Dossier spécial Karumag

Dossier nautisme : navires abandonnés, sanction, solutions

Frédéric Fanfant et Christelle Reyno

La problématique des navires abandonnés n’est pas anodine dans nos départements insulaires. Les usagers, gérants de ports ou marinas, subissent de plein fouet la recrudescence de ces « navires ventouses ». Désormais, tout bateau abandonné depuis plus d’un an dans un chantier ou un port peut être réquisitionné et vendu aux enchères sur autorisation judiciaire. 

Par Frédéric Fanfant et Christelle Reyno, avocats à la cour

Quelles sanctions pour un plaisancier qui abandonne son navire ? 

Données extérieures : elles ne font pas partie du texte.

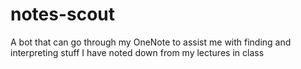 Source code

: # notes-scout
A bot that can go through my OneNote to assist me with finding and interpreting stuff I have noted down from my lectures in class
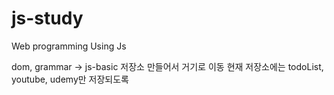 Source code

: # js-study
Web programming Using Js

dom, grammar -> js-basic 저장소 만들어서 거기로 이동
현재 저장소에는 todoList, youtube, udemy만 저장되도록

Le Code des transports définit le navire abandonné comme « tout engin flottant ou navire en état de flottabilité […] abandonné […] et présentant un danger ou entravant de façon prolongée l’exercice des activités maritimes, littorales ou portuaires. » (Article L.5141-5). En premier lieu, pour mettre fin aux dangers ou à l’entrave que représente le navire abandonné, l’autorité administrative peut procéder à la réquisition. A l’initiative des autorités administratives ou portuaires, une mise en demeure est ensuite envoyée au propriétaire, à l’armateur ou l’exploitant. Si l’intéressé n’intervient pas, est introuvable ou non identifiable, le préfet (sur demande de l’autorité portuaire ou d’office si urgence), dans le mois de la mise en demeure, prononce la déchéance de propriété. Dans les deux mois de la publicité de cette décision, le navire est vendu aux enchères ou fait l’objet d’une cession pour démantèlement au profit de l’autorité administrative. La loi n°2016-816 du 20/06/16 dite « pour l’économie bleue » est venue renforcer les dispositions relatives à la vente d’objets abandonnés puisqu’ils peuvent être vendus aux enchères sur autorisation judiciaire. Cette nouvelle procédure permet aux professionnels du secteur de lutter directement contre ce fléau. Les frais exposés pour la garde, la manœuvre ou la cession du bateau seront imputés en priorité sur le produit de la vente.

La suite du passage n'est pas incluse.